Soluble transferrin receptor (sTfR) is a new diagnostic tool for determining iron status and erythropoietic activity. The increased concentrations of sTfR in patients with iron deficiency reflect the hyperplasia of erythroid precursors. The objective of this study was to evaluate sTfR and sTfR/log ferritin index (sTfR-F) values in healthy children (n = 64), full-term neonates (n = 18), children with iron deficiency (n = 16), hemolytic anemia (n = 7), beta-thalassemia traits (n = 18), respiratory infections (n = 41) and malignancies (n = 13), and to compare these parameters for the different subgroups with those of healthy children.

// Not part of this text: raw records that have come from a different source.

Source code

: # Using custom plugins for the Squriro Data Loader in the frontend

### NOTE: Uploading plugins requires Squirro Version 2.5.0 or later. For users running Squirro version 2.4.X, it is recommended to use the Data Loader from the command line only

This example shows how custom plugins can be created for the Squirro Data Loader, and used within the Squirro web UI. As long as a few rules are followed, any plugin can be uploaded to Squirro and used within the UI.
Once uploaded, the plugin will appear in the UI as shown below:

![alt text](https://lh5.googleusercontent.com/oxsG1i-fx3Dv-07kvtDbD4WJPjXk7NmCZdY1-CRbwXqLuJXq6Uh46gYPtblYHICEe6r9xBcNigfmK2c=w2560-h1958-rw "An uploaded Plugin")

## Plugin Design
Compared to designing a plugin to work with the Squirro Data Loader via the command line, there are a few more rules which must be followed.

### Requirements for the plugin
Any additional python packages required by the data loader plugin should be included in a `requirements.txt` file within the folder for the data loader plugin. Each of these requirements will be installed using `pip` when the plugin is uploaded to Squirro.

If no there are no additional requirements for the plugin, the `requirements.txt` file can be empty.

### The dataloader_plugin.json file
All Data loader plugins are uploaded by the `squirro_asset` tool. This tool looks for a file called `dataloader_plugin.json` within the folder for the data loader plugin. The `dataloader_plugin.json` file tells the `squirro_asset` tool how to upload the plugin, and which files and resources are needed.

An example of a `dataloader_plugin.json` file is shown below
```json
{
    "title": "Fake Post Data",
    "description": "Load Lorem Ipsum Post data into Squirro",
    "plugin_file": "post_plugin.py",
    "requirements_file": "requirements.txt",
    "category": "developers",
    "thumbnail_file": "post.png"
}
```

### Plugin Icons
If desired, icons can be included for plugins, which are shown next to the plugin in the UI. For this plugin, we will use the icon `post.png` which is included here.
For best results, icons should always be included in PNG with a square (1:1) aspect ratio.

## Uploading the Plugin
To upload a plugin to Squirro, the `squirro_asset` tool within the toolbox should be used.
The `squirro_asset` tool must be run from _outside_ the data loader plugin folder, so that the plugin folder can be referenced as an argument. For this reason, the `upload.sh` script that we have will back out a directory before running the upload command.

The sTfR levels were increased in children with iron deficiency in the same way as in adults (p < 0.0001) and in cases of increased erythropoietic activity, such as during the neonatal period (p < 0.0001), and of hemolytic anemias (p = 0.006). The index was significantly increased in iron deficiency (p < 0.0001) and decreased in neonates (p = 0.011). Children carriers of beta-thalassemia were found to have increased sTfR values (p = 0.015), but not sTfR/log ferritin index (p = 0.491), a finding suggesting that use of both parameters is necessary for distinguishing between those with and those without iron deficiency. In children with upper respiratory infection, the sTfR levels were close to normal, while the index was found to be low. In order to evaluate the iron status in infections, we further subdivided the children into two groups according to the value of ferritin, with the cut-off point at 35 microg/L. Children with ferritin level above 35 microg/L experienced normal sTfR levels but very low index, a finding which could enable the use of these two parameters for distinguishing patients with infection without concomitant iron deficiency. In the group of malignancies under chemotherapy both indices were low (p = 0.005, p < 0.0001) mainly due to myelosuppression.

The interpretation of both sTfR and sTfR/log ferritin index is useful in the evaluation of iron status and erythropoietic activity, especially in children with heterozygous beta-thalassemia, infection and malignancies.